I use a K-75 sectional machine a lot. No trouble with kinking cable and easy to carry onto the roof.


----------



## plbgbiz (Aug 27, 2010)

K-60 - Very small. Very portable. Very Powerful.

Uses 5/8" and/or 7/8" cable. Together with the K-1500 you are set for everything.


----------



## DesertOkie (Jul 15, 2011)

Gorlitz GO 50, 1/2 or 3/8 cable as needed.


----------



## AssTyme (May 15, 2010)

plbgbiz said:


> K-60 - Very small. Very portable. *Very Powerful.*
> 
> Uses 5/8" and/or 7/8" cable. Together with the K-1500 you are set for everything.





Not so sure about that ???


----------



## AssTyme (May 15, 2010)

If I were to ever get on a roof I would only use a drill & some J or 1.25" Eel cable.


----------



## easttexasplumb (Oct 13, 2010)

Spartan 100


----------



## ChrisConnor (Dec 31, 2009)

What kind did you throw off the roof?


----------



## okcplum (Jul 16, 2011)

It was a national, it didn't even make a mark on it.

The bearings are shot though and I can't be messing with it anymore, it's one of those things were you just have to let go.

It's earned me good money and it's time to put it to the kerb.

It's far to heavy anyway.

Time for a upgrade.

It needs new bearings and a cable.

I want something I can see into that I know the cable has gone back as it should.


----------



## SewerRat (Feb 26, 2011)

Get one of these. "Professional quality" and they allow you to compete in the $49.95 market! And they are easily replaceable if thrown from a rooftop.


----------



## okcplum (Jul 16, 2011)

Right, sewer ratz, that machine is the finest quality available. 

Lol.

I bet it works as good as a chocolate fire guard.


----------



## okcplum (Jul 16, 2011)

Got the k50. 

$830 

Also a pic of the k1500 I got pretty cheap.


----------



## Will (Jun 6, 2010)

I'd consider the K-50 to be a secondary machine, not really a mid-range machine. You should look at the K-60 since you seem to like the Ridgid style machine, or you could always get you some 7/8" cable and save you some money and run it in your K-1500 and do the same thing. 

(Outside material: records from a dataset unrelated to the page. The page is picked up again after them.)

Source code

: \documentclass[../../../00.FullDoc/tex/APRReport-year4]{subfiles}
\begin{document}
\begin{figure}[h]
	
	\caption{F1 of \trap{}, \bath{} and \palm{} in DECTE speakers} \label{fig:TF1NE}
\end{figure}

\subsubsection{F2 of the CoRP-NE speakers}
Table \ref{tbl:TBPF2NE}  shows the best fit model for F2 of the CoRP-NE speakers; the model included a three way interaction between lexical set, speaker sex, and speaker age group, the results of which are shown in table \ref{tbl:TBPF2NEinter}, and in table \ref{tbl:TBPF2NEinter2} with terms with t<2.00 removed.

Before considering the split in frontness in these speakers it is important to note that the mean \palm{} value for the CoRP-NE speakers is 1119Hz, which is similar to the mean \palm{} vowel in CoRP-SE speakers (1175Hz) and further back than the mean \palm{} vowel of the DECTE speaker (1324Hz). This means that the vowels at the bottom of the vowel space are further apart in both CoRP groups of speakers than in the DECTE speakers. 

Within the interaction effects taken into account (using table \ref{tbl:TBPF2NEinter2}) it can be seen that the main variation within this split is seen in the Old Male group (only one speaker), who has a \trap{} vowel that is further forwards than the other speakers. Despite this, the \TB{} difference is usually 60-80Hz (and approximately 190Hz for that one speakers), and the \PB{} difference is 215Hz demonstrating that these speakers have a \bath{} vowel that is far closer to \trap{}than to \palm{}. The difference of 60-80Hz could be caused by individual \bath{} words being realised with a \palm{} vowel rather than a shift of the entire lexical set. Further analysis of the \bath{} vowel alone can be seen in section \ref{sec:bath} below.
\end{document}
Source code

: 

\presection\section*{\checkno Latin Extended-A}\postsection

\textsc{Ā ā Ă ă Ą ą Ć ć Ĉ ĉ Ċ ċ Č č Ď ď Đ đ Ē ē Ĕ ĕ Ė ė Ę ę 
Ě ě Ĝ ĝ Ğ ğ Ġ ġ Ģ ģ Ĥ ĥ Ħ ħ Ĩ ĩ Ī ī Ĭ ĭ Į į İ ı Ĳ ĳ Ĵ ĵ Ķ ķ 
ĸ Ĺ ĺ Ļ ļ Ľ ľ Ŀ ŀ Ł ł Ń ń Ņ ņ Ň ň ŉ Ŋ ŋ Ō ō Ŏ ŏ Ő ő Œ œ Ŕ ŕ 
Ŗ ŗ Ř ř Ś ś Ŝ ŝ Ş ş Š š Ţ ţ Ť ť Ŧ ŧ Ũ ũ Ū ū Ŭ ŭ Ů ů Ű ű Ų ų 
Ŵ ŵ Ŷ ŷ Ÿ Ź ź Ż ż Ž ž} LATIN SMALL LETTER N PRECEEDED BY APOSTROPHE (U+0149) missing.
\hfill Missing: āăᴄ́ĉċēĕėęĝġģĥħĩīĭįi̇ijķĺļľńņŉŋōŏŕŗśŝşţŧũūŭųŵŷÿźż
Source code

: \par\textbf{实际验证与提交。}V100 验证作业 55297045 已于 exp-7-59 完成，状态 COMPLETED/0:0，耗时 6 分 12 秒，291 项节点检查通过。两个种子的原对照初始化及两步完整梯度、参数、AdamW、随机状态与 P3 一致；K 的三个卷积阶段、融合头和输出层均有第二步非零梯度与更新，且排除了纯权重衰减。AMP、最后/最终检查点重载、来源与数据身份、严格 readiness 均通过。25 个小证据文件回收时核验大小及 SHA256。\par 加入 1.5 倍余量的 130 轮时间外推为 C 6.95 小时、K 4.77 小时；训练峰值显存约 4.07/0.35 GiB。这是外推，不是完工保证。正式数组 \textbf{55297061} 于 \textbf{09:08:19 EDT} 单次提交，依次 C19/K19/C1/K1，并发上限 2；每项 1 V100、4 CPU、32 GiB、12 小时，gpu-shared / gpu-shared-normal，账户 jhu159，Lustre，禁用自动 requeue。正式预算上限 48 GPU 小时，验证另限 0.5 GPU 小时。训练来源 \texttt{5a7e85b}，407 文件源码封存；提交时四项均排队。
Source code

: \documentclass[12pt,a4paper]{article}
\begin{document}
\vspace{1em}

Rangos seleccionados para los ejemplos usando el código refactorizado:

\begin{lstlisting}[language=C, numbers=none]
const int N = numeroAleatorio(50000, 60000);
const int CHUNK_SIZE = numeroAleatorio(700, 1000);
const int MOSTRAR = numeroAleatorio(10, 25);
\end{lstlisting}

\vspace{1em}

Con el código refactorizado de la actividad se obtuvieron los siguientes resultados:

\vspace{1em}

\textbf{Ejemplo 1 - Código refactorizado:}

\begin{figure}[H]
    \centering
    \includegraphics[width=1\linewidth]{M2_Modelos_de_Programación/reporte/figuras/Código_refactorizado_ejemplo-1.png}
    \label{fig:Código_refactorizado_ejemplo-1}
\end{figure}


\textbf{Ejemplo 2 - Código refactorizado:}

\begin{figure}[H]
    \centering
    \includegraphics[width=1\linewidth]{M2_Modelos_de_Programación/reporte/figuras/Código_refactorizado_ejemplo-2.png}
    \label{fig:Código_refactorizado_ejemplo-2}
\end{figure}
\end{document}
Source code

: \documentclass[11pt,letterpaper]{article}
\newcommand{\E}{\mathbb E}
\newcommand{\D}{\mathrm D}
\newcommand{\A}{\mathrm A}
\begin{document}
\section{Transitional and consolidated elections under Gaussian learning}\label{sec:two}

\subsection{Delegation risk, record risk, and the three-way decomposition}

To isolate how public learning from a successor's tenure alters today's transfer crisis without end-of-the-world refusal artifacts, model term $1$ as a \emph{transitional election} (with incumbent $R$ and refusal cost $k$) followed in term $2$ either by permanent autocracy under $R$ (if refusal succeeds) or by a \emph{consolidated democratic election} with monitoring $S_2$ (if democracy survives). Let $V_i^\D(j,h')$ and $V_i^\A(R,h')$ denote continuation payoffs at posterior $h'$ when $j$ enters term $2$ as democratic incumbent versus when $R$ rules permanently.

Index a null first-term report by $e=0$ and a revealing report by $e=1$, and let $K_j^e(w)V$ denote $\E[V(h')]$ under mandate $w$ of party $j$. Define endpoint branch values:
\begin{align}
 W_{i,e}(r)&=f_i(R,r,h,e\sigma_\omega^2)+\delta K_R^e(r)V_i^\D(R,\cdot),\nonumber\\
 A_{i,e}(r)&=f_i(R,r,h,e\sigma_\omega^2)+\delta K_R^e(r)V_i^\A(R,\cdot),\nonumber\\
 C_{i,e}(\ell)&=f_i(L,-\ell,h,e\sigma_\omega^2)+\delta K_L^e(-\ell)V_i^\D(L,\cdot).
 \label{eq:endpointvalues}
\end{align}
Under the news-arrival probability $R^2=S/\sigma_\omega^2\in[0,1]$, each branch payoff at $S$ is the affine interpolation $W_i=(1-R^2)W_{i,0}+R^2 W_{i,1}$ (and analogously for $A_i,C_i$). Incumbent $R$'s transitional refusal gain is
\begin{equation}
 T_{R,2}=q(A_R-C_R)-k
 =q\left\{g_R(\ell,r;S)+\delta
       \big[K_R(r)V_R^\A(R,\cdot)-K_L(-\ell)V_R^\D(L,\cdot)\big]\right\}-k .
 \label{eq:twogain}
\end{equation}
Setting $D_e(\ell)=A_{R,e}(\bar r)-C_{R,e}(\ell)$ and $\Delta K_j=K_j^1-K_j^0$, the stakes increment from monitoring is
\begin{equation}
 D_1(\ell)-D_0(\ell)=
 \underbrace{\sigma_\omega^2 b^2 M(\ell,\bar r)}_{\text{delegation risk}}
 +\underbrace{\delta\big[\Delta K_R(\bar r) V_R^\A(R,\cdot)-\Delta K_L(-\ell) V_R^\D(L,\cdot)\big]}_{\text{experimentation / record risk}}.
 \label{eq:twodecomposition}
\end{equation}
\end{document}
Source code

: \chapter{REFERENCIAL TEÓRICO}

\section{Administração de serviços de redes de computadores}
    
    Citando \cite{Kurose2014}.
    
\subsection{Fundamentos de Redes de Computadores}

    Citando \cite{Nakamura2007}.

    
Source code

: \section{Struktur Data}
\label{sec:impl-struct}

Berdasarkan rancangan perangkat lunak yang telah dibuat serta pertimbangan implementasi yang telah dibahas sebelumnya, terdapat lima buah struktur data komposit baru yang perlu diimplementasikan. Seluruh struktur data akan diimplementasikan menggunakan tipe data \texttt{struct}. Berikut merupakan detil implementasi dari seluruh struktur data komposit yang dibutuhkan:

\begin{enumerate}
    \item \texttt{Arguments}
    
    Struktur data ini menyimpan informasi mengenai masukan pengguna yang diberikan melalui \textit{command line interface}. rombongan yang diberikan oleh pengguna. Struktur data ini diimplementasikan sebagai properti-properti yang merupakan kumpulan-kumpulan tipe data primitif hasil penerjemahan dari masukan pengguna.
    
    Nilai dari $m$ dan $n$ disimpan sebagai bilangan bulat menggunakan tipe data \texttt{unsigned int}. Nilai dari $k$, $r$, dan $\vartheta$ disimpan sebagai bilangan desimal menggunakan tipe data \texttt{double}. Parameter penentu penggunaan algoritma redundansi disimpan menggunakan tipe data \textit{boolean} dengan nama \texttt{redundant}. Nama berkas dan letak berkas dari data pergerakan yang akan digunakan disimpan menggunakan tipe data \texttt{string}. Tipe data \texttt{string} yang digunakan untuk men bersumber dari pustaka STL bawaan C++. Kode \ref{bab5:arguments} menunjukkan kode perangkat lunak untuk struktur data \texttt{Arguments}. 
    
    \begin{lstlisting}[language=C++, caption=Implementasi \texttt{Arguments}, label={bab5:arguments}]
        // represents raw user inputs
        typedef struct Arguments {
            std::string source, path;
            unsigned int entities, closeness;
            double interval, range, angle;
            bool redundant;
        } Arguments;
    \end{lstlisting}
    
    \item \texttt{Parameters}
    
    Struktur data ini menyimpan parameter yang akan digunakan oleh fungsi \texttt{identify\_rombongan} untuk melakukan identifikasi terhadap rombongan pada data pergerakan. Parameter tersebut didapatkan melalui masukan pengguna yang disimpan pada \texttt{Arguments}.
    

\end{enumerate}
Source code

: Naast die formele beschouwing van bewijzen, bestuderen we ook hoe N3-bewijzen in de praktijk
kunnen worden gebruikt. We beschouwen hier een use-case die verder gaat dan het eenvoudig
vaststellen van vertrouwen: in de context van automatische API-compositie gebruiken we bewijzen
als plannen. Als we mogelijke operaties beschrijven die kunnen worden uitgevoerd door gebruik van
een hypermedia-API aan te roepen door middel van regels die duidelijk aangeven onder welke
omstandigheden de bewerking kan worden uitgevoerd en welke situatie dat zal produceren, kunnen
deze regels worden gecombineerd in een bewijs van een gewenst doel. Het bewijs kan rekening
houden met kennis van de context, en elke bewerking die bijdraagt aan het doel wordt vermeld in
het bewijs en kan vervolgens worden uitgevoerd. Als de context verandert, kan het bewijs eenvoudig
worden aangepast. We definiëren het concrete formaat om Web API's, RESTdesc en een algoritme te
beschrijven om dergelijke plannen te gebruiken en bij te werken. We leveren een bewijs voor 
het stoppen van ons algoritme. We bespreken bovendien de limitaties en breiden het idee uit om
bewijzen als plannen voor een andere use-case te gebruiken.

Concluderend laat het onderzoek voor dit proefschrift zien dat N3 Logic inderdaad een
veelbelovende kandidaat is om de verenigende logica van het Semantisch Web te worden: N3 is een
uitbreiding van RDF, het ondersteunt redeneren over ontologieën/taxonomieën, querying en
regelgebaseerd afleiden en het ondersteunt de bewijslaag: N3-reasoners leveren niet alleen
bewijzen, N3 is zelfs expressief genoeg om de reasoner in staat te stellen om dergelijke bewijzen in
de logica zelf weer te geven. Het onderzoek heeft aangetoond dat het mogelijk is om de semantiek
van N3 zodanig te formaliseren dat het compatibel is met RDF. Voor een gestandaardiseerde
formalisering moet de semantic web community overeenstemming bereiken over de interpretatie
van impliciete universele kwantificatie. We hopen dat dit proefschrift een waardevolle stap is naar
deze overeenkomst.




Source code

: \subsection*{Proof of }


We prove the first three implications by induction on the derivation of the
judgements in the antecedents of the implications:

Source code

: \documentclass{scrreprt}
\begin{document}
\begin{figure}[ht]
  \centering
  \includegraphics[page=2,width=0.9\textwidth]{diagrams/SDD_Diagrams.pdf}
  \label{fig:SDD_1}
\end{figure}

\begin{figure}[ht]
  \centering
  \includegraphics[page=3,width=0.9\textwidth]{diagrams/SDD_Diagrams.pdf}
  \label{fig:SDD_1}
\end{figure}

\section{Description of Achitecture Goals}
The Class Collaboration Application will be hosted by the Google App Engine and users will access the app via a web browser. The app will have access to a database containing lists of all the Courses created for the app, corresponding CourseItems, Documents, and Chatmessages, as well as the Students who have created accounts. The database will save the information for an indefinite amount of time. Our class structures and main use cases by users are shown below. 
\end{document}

Some Good Machine to Look at in the Mid Range category

Spartan 300 
http://www.spartantool.com/drain-cleaning-machine-model-300-products-469.php?page_id=675

Trojan Pony
http://www.trojanworldwide.com/pony.html

Gorlitz 62
http://www.gorlitz.com/pc_combined_...FF3D74&pc_id=AFF2EA2EE9B149BF8278A2CBEBFF3D74

Any of those 3 would be great choices imo, K-60 would be good for you too as your used to the Ridgid style, but I'd consider any of the other 3 listedc above as the better options.


----------